> _Entries supplied_:
%%

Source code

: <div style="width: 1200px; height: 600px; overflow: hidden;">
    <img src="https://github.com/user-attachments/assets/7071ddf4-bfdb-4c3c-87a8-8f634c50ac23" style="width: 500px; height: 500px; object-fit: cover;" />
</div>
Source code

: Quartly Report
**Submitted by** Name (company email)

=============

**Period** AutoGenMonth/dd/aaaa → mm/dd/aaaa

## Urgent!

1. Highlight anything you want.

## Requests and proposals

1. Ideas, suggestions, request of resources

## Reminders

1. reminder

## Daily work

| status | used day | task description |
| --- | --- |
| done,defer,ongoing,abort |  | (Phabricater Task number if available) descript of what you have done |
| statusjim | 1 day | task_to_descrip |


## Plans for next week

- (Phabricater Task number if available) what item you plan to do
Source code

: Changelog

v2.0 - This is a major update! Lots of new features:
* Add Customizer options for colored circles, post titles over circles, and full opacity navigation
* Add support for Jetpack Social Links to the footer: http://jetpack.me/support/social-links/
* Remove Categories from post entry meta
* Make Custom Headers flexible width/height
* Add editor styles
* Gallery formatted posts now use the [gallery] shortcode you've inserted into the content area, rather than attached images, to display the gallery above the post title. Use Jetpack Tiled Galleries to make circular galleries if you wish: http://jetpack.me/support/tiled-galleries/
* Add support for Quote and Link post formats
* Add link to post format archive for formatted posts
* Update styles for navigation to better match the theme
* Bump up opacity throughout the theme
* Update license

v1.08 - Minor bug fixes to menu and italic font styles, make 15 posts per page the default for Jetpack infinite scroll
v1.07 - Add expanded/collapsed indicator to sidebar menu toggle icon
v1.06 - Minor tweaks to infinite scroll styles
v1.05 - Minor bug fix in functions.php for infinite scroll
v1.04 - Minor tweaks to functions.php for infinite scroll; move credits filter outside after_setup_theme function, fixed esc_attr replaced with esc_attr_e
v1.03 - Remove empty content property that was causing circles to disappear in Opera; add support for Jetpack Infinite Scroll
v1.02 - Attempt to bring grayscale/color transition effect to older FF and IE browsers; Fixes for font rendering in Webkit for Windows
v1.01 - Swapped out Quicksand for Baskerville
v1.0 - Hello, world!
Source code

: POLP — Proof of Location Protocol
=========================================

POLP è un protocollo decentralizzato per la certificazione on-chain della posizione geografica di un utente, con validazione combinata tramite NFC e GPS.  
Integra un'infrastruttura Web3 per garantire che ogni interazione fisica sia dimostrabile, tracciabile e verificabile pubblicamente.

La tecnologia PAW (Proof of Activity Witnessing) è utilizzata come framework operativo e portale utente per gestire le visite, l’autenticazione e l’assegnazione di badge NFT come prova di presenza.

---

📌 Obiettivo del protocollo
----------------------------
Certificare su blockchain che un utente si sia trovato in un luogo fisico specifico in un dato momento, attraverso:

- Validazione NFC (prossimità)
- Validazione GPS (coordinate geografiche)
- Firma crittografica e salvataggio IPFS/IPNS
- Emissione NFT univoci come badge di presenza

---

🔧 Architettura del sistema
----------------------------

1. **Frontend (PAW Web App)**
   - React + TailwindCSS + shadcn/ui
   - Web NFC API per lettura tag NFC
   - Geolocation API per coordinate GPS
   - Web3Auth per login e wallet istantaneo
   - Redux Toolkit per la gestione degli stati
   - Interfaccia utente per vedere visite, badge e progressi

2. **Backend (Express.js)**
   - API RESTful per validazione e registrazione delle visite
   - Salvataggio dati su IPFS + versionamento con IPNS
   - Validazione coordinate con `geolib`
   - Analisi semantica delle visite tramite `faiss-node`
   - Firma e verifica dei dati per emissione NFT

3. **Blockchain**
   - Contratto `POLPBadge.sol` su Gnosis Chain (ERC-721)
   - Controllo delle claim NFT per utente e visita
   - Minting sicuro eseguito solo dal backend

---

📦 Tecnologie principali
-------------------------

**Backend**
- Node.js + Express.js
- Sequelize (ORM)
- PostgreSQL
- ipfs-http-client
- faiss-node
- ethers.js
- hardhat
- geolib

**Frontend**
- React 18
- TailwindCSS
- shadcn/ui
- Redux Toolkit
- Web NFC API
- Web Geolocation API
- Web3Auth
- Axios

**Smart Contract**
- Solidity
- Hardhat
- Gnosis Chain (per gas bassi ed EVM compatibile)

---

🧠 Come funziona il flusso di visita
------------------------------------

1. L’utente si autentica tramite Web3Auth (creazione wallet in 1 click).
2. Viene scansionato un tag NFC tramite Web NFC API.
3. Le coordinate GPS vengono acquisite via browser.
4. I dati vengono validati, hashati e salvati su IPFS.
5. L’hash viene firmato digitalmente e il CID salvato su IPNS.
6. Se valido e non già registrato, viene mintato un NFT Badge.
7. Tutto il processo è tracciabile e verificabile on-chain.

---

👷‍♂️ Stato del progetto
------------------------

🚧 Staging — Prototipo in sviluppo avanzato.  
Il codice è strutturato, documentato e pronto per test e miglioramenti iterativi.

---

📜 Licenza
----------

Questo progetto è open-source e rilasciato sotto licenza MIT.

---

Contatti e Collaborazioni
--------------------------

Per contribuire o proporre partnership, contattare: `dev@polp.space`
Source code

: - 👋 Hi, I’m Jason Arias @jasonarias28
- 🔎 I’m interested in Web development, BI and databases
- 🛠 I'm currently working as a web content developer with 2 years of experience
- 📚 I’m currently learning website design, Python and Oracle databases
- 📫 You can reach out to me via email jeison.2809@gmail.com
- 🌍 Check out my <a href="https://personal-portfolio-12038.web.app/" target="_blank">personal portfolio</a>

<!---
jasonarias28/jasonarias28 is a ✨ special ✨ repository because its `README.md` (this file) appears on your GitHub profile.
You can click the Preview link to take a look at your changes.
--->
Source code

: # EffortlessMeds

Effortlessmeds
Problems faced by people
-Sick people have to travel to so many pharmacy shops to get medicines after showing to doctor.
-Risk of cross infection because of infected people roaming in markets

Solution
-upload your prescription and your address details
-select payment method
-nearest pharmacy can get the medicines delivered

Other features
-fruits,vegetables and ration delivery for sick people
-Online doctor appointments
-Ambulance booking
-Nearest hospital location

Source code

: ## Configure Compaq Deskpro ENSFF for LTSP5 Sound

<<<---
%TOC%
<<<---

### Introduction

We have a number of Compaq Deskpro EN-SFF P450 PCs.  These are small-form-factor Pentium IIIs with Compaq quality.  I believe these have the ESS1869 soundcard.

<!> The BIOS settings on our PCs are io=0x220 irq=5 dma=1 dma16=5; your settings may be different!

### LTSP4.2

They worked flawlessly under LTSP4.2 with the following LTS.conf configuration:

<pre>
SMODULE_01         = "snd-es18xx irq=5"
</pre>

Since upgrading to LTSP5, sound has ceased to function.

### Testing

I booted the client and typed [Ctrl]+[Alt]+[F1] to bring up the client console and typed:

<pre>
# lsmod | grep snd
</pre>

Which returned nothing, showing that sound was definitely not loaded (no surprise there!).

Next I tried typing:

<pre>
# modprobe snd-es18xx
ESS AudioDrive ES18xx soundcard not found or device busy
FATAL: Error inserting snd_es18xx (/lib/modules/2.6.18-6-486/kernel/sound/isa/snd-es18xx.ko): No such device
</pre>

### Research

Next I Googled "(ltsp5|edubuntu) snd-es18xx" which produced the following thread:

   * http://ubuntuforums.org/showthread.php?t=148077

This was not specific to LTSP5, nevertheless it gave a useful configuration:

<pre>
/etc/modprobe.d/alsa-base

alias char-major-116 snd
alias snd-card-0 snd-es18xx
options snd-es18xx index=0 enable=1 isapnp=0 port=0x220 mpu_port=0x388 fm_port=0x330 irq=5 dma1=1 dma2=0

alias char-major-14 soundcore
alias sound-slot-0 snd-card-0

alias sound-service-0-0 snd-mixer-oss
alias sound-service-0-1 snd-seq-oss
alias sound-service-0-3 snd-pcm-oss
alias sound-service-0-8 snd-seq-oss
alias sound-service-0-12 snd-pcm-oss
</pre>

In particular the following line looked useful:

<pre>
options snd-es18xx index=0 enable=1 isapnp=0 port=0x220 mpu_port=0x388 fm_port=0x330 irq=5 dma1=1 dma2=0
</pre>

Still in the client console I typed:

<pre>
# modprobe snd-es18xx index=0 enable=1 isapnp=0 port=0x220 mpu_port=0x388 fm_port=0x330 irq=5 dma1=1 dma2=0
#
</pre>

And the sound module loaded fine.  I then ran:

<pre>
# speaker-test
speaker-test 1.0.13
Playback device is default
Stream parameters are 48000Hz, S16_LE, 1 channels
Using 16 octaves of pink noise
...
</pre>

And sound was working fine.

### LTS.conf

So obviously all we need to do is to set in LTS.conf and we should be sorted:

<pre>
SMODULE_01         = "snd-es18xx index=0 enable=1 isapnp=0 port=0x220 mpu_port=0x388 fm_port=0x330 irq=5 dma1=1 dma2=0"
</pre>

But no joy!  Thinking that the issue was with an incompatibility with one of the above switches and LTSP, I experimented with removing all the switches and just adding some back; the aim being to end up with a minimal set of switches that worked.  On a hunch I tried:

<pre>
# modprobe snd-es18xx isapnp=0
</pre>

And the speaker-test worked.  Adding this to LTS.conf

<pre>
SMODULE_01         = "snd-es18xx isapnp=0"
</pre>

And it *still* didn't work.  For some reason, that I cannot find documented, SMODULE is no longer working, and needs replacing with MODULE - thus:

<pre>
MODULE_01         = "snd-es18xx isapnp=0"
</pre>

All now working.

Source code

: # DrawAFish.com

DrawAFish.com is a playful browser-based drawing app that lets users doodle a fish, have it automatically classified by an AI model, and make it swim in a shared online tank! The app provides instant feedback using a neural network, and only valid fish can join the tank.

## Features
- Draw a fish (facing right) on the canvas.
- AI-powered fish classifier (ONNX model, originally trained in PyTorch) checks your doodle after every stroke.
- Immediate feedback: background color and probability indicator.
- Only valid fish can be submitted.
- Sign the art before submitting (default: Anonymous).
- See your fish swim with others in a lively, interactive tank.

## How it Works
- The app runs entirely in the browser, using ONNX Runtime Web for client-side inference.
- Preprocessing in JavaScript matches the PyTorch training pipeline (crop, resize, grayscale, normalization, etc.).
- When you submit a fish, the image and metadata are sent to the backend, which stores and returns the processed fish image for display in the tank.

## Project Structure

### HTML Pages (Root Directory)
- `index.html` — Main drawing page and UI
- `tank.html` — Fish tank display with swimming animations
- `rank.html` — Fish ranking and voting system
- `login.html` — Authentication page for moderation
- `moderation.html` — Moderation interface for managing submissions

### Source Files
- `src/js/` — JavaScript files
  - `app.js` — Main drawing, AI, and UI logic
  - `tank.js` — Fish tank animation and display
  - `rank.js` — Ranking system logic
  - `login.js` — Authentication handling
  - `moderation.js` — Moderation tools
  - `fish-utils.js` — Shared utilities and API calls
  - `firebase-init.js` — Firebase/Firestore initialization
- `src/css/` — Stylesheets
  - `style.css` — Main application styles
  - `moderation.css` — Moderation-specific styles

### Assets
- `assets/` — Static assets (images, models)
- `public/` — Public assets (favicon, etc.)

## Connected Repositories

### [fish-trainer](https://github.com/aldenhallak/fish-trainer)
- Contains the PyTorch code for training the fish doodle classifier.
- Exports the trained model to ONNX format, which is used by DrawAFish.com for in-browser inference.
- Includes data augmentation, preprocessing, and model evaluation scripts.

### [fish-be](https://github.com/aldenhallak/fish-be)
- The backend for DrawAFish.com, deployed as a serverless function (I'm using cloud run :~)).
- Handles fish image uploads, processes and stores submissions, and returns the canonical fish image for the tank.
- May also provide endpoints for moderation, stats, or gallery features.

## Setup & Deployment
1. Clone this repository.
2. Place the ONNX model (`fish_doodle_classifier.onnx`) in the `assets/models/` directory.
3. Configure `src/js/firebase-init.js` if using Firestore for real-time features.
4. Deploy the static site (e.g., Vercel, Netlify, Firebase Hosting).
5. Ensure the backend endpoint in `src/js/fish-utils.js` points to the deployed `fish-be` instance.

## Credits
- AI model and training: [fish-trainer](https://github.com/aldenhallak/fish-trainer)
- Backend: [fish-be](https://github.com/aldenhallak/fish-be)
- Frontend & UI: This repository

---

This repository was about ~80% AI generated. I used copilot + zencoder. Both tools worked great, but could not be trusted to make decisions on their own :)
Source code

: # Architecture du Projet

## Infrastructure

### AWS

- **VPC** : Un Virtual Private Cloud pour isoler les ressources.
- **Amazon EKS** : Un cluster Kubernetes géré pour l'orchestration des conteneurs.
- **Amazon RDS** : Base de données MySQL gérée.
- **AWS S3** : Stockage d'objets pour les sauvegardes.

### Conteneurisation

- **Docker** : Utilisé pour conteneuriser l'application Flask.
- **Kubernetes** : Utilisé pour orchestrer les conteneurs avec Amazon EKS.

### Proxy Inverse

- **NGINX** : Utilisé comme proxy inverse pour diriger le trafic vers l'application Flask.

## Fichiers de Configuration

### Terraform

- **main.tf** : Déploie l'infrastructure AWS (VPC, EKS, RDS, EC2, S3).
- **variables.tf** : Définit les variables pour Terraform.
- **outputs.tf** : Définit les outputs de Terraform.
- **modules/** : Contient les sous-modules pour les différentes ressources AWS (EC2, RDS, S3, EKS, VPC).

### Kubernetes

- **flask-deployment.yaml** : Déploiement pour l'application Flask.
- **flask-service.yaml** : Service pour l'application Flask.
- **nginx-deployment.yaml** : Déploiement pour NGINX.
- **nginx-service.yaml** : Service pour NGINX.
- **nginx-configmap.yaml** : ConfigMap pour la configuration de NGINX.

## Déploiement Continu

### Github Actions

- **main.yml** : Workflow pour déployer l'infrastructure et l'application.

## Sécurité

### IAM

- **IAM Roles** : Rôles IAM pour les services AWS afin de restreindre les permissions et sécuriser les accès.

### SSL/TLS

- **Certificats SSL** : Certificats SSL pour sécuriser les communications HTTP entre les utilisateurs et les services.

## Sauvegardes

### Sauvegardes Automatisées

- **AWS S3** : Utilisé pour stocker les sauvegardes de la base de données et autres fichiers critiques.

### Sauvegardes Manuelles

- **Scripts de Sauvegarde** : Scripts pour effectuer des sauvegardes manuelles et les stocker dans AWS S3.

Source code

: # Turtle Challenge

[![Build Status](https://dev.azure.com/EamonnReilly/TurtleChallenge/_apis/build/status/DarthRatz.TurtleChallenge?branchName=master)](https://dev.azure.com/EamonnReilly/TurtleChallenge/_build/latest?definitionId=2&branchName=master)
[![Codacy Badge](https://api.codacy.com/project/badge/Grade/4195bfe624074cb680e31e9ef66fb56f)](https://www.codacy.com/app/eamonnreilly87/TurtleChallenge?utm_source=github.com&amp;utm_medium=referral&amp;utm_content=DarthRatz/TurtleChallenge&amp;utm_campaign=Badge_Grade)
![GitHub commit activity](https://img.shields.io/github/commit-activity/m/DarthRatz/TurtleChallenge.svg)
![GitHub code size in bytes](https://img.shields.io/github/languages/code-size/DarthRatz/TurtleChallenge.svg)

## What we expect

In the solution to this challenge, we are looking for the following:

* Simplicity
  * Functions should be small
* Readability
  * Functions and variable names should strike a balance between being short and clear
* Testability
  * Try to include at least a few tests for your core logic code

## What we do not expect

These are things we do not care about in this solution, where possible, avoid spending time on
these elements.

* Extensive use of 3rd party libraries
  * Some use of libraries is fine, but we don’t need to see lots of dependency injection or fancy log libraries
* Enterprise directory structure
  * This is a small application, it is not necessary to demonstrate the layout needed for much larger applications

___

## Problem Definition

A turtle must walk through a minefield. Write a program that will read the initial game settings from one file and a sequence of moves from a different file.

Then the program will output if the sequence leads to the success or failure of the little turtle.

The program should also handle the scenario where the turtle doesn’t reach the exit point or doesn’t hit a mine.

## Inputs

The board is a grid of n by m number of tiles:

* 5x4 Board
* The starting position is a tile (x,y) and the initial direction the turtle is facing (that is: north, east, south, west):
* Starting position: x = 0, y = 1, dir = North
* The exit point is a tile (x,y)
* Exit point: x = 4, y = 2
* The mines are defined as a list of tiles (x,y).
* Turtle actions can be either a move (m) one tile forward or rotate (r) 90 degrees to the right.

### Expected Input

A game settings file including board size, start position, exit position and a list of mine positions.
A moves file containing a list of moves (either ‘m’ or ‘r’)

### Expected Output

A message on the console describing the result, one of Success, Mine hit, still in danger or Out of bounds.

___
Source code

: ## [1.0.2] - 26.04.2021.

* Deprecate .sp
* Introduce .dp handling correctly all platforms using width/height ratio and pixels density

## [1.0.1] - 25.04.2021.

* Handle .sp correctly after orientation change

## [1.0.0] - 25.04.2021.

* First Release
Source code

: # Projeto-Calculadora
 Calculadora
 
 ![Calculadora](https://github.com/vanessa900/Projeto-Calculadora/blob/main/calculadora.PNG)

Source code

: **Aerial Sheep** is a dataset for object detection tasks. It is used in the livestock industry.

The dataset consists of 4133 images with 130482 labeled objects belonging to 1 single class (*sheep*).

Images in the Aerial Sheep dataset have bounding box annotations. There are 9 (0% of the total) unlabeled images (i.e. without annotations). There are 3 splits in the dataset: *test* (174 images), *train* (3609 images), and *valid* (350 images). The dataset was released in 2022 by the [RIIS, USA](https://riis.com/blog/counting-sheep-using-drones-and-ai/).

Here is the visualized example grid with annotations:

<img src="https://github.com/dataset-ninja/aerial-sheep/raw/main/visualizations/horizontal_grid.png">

%%

> _What is needed_: The line above containing "In the solution", the line containing "## Problem Definition", and every line between them are to be transcribed exactly; no other line is wanted.

> _Solution to the problem_:
In the solution to this challenge, we are looking for the following:

* Simplicity
  * Functions should be small
* Readability
  * Functions and variable names should strike a balance between being short and clear
* Testability
  * Try to include at least a few tests for your core logic code

## What we do not expect

These are things we do not care about in this solution, where possible, avoid spending time on
these elements.

* Extensive use of 3rd party libraries
  * Some use of libraries is fine, but we don’t need to see lots of dependency injection or fancy log libraries
* Enterprise directory structure
  * This is a small application, it is not necessary to demonstrate the layout needed for much larger applications

___

## Problem Definition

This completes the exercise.